Law aims to protect streams

By dave benjamin
Staff Writer

By dave benjamin
Staff Writer

MANALAPAN — An ordinance which will amend development regulations in stream corridors and stream corridor buffers is scheduled to have a public hearing, second reading and possible adoption at the Township Committee’s Sept. 18 meeting.

"Manalapan recognizes that our endangered species and our wetlands are very valuable to the town," Committeewoman Mary Cozzolino said upon the ordinance’s introduction. "As building pressure increases, those areas become more vulnerable to development.
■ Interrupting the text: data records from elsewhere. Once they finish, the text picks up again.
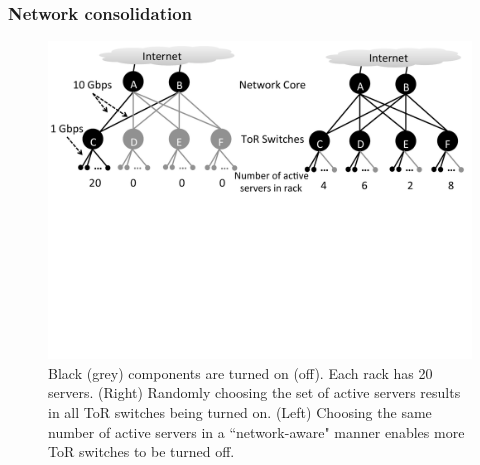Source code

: 




\subsubsection{Network consolidation}
\label{sec:node-selection}

\begin{figure}[t]
\centering
\includegraphics[scale=0.33]{figures/min-bw-v2.pdf}
\vspace{-1.4in}
\caption{Black (grey) components are turned on (off). Each rack has 20 servers. (Right) Randomly choosing the set of active servers results in all ToR switches being turned on. (Left) Choosing the same number of active servers in a ``network-aware" manner enables more ToR switches to be turned off.}
\label{fig:topo}
\end{figure}

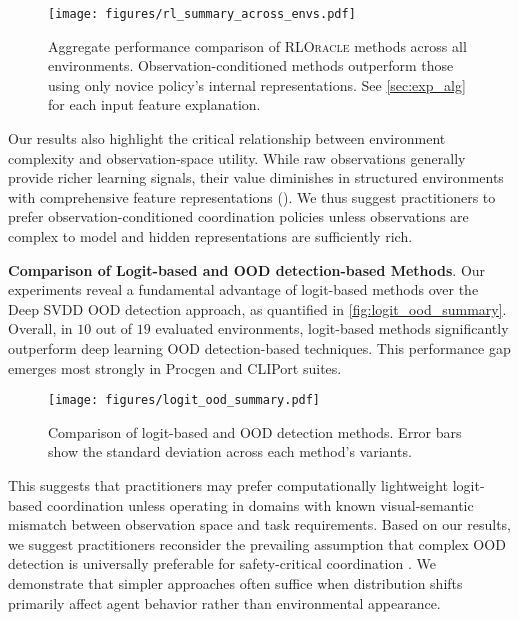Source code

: \begin{figure}[t]
    \centering
    \texttt{[image: figures/rl\_summary\_across\_envs.pdf]}
    \caption{Aggregate performance comparison of \textsc{RLOracle} methods across all environments. Observation-conditioned methods outperform those using only novice policy's internal representations. See \autoref{sec:exp_alg} for each input feature explanation.}
    \label{fig:rl_summary}
\end{figure}

Our results also highlight the critical relationship between environment complexity and observation-space utility. While raw observations generally provide richer learning signals, their value diminishes in structured environments with comprehensive feature representations (). 
We thus suggest practitioners to prefer observation-conditioned coordination policies unless observations are complex to model and hidden representations are sufficiently rich.


\textbf{Comparison of Logit-based and OOD detection-based Methods}.
Our experiments reveal a fundamental advantage of logit-based methods over the Deep SVDD OOD detection approach, as quantified in \autoref{fig:logit_ood_summary}. Overall, in $10$ out of $19$ evaluated environments, logit-based methods  significantly outperform deep learning OOD detection-based techniques. This performance gap emerges most strongly in Procgen and CLIPort suites.

\begin{figure}[t]
    \centering
    \texttt{[image: figures/logit\_ood\_summary.pdf]}
    \caption{Comparison of \colorbox{boxred}{logit-based } and \colorbox{boxpurple}{OOD detection} methods. Error bars show the standard deviation across each method's variants.}
    \label{fig:logit_ood_summary}
\end{figure}


This suggests that practitioners may prefer computationally lightweight logit-based coordination unless operating in domains with known visual-semantic mismatch between observation space and task requirements.
Based on our results, we suggest practitioners reconsider the prevailing assumption that complex OOD detection is universally preferable for safety-critical coordination \citep{yang2024generalized}. We demonstrate that simpler approaches often suffice when distribution shifts primarily affect agent behavior rather than environmental appearance.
This is a way of protecting our last vestiges of environmentally valuable property along stream banks and stream corridors."

According to a draft copy of the ordinance, "The Township Committee has determined that these regulations are needed to better protect water resources through improved planning aimed at reducing sources of pollution and other adverse effects of development, encouraging design in hazard-free areas that will protect the natural function of streams, and optimizing sustainable use of the water resources in Manalapan."

A set of revised definitions, included in the amendment of the ordinance, was determined for the following environmental features: streams, stream corridors and stream corridor buffers.

Officials said the enactment of the ordinance would improve the management, care and conservation of the water resources of Manalapan; protect significant ecological components of stream corridors such as flood plains, woodlands, steep slopes and wild life and plant habitats within the stream corridors of the watershed; reduce the number of nutrients, sediment, organic matter, pesticides and other harmful substances that reach watercourses and subsurface and surface water bodies by using scientifically proven process; and regulate the land use, siting and engineering of all development to be consistent with the intent and objectives of the ordinance and accepted conservation practices.

"This adds a layer of protection" to development regulations the township already has in place, Cozzolino said.